- Advertisement -
World

Japan’s ruling party wants more women at meetings, so long as they don’t talk

Its attempt to include women at meetings has generated a chorus of Twitter disapproval.

Staff Writers
2 minute read
Share
Yoshiro Mori resigned last week after making comments about women speaking too much. Photo: AP
Yoshiro Mori resigned last week after making comments about women speaking too much. Photo: AP

A sexism row sparked by the Tokyo Olympics chief saying women talk too much at meetings, has resulted in Japan’s ruling party saying it wants women at key meetings – but only if they don’t talk.

Yoshiro Mori, the 83-year-old head of the Tokyo 2020 Olympic organising committee, resigned last week after his comments about women speaking too much and so making meetings drag on too long triggered a backlash at home and abroad.

Toshihiro Nikai, the ruling Liberal Democratic Party’s 82-year-old secretary general, said on Tuesday that he had listened to the criticism that the party’s board is male-dominated.

The party has now proposed a new plan that allows five female lawmakers to join key meetings as silent observers, the daily newspaper Nikkei reported.

Those female observers won’t be permitted to speak during the meetings, but will be allowed to submit opinions to the secretariat office.

Opposition lawmakers mocked the plan and Twitter users said the party’s male-centric view has obviously not changed.

The men “will just allow women as a kind of PR exercise”, Belinda Wheaton, a cultural sociologist at the University of Waikato in New Zealand, told Reuters.

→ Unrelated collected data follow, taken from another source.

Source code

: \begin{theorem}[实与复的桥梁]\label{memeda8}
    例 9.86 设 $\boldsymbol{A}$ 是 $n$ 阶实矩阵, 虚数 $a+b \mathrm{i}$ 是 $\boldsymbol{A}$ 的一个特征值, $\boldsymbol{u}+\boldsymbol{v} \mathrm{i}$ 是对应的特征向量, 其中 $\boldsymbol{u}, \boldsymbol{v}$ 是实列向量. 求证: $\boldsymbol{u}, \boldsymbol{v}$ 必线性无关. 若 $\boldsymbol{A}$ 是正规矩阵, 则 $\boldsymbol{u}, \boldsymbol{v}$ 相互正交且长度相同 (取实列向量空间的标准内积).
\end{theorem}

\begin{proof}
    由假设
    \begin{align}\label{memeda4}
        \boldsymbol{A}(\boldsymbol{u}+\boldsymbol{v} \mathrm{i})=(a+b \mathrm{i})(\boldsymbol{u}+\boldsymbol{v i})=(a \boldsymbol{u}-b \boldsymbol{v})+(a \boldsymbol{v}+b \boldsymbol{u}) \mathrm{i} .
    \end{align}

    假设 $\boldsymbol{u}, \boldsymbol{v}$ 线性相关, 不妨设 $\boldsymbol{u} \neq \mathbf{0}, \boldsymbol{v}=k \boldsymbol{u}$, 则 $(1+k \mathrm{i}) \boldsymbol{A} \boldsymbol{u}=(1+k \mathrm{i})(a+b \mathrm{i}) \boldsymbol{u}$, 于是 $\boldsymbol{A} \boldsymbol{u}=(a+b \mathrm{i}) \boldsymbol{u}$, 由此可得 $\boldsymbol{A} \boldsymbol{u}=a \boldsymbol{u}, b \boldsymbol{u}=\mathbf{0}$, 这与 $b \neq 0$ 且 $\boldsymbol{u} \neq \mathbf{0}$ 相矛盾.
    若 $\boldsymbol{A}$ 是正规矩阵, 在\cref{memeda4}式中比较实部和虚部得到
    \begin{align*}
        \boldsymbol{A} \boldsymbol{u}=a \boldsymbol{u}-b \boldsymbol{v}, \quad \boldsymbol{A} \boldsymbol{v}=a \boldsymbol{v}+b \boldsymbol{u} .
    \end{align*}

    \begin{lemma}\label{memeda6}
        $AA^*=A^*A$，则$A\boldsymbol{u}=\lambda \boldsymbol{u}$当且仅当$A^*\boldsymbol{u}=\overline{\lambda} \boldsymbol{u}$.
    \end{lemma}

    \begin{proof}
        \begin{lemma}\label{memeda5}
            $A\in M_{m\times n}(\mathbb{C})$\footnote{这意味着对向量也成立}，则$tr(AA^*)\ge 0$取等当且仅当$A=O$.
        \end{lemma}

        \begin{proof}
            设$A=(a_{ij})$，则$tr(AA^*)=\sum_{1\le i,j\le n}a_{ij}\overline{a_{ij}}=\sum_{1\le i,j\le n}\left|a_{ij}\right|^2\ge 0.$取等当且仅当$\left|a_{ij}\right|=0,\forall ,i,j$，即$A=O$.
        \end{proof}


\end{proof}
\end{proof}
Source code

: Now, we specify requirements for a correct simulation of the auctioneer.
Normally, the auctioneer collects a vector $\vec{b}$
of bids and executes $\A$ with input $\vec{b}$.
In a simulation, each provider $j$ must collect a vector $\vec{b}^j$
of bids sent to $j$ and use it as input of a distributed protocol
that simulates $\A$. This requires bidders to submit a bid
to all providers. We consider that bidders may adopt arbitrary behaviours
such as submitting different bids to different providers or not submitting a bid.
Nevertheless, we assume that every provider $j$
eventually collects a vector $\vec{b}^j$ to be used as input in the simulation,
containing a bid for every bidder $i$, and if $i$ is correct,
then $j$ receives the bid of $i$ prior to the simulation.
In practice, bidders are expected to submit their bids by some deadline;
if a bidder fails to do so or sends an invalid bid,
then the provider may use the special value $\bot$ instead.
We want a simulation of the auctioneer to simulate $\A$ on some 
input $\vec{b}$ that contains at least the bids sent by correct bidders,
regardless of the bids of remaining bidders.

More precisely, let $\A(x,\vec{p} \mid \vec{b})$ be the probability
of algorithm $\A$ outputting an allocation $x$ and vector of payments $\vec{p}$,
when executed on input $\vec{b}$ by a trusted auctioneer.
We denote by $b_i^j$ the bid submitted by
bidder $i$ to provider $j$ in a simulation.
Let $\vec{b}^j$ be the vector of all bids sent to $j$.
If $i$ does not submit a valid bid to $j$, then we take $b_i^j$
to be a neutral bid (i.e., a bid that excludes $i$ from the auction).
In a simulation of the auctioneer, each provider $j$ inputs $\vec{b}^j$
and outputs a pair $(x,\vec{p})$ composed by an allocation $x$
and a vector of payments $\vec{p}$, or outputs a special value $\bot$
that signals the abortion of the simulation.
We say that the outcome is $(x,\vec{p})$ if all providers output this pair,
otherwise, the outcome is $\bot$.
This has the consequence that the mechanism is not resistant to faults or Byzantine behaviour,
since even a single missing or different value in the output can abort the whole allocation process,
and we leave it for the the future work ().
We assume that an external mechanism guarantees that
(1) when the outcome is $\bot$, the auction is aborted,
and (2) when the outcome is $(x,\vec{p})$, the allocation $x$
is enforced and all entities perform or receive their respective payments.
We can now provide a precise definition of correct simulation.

“I think it’s probably time to be asking questions as to why it is that we feel that men in their 70s or 80s are able to fulfil these roles better than men in their 40s or 50s, or a woman,” she said.

Machiko Osawa, a professor at Tokyo Women’s University told Reuters, “I don’t think ruling politicians really get the issue about gender, its significance. Gender equality is very important but they take the issue lightly.”

Also outraging Twitter users were comments by Kengo Sakurada, head of a powerful Japanese business lobby, who said Japan’s glass ceiling was “partly women’s fault”.

Japan is ranked 121 out of 153 countries on the World Economic Forum’s 2020 Global Gender Gap Index – the worst ranking  of an advanced country.